Protests against the Church of Scientology opening up a new centre in Firhouse, South Dublin took place last Saturday afternoon.
Many ex-members of the church protested outside the new site to warn the public about the dangers of the religion. John McGhee, a protestor and ex-member of the church, left the religion in 2010 after spending €10,000 on Scientology’s version of counselling.
McGhee believes that he was “lucky” to come out with only losing a little over €10,000. He said, “I personally know people who have had to remortgage their homes trying to get to the next level”.
Michael Martin said that he was “concerned” about the church opening up the new centre in Dublin, according to TheJournal.ie . “[These] type of groups can be very damaging to people, particularly to young people” he said.
Speaking to DCU students, many felt that it was worrying that the controversial religion opened up its European base in Dublin.
However, Katie Mahon, a Bachelor of Education student, said that she “doesn’t see why people are making a fuss and protesting against the religion.
“Other religions have done absolutely appalling things and covered up abuse and you don’t’ see people standing outside protesting against them opening up churches”.
The opening of the new church in Dublin has gained approval from the senior minister of the Nation of Islam (NOI) after he was seen photographed at the launch proposal of the centre in London.
The NOI is a hate group which promotes black nationalism in the name of Islam.

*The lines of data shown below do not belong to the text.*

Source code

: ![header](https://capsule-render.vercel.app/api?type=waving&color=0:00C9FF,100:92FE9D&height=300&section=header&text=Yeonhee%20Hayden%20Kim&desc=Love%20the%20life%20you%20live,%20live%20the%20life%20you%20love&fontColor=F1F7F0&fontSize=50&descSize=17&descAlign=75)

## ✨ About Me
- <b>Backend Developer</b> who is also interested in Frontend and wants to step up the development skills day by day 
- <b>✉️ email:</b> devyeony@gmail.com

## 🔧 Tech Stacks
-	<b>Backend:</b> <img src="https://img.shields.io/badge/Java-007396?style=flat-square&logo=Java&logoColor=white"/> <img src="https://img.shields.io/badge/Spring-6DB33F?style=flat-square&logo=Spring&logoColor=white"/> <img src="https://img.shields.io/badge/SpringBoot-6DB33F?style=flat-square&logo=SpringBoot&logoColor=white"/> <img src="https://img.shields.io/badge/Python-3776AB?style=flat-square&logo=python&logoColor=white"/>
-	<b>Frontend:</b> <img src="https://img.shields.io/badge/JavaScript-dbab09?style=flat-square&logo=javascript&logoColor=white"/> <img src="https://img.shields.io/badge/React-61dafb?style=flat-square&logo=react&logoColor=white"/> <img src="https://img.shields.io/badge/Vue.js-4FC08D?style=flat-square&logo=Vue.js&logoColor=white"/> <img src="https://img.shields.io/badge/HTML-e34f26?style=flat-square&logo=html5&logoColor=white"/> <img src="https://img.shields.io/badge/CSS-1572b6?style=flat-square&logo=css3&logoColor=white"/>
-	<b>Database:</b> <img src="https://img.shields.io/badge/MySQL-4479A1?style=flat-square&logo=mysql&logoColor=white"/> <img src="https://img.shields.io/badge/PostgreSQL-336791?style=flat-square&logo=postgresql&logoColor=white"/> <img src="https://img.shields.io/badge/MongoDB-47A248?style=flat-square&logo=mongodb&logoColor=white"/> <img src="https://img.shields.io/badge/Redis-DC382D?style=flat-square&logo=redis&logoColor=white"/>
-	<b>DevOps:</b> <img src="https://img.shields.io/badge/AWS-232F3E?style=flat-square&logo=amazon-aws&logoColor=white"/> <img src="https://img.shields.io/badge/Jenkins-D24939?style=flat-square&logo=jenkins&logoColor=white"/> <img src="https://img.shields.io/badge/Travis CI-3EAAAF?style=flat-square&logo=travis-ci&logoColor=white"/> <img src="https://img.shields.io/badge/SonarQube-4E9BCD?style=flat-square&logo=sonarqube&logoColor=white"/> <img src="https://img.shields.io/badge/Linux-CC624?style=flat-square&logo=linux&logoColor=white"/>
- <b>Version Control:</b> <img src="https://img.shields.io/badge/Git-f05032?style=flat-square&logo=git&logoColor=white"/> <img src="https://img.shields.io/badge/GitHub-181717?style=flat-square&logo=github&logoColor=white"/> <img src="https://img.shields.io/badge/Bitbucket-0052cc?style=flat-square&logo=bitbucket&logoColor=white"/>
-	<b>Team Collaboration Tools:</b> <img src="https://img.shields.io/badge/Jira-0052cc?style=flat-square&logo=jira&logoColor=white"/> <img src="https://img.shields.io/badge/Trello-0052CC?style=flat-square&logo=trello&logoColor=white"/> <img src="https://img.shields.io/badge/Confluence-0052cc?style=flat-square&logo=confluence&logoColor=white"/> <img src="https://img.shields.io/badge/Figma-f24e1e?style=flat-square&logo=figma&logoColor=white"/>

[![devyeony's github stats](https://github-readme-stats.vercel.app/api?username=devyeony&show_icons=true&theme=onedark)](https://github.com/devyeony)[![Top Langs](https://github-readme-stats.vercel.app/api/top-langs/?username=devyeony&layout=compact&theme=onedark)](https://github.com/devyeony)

The Southern Poverty Law Centre described them as a hate group due to the “deeply racist, anti-Semitic and anti-gay rhetoric of its leaders”.
The Church of Scientology said that they hope that the new centre in Firhouse will help “clear” Ireland. According to Scientologists, clearing means that “Scientologists want to rid the planet of insanity, war and crime and in its place create a civilisation in which sanity and peace exist”.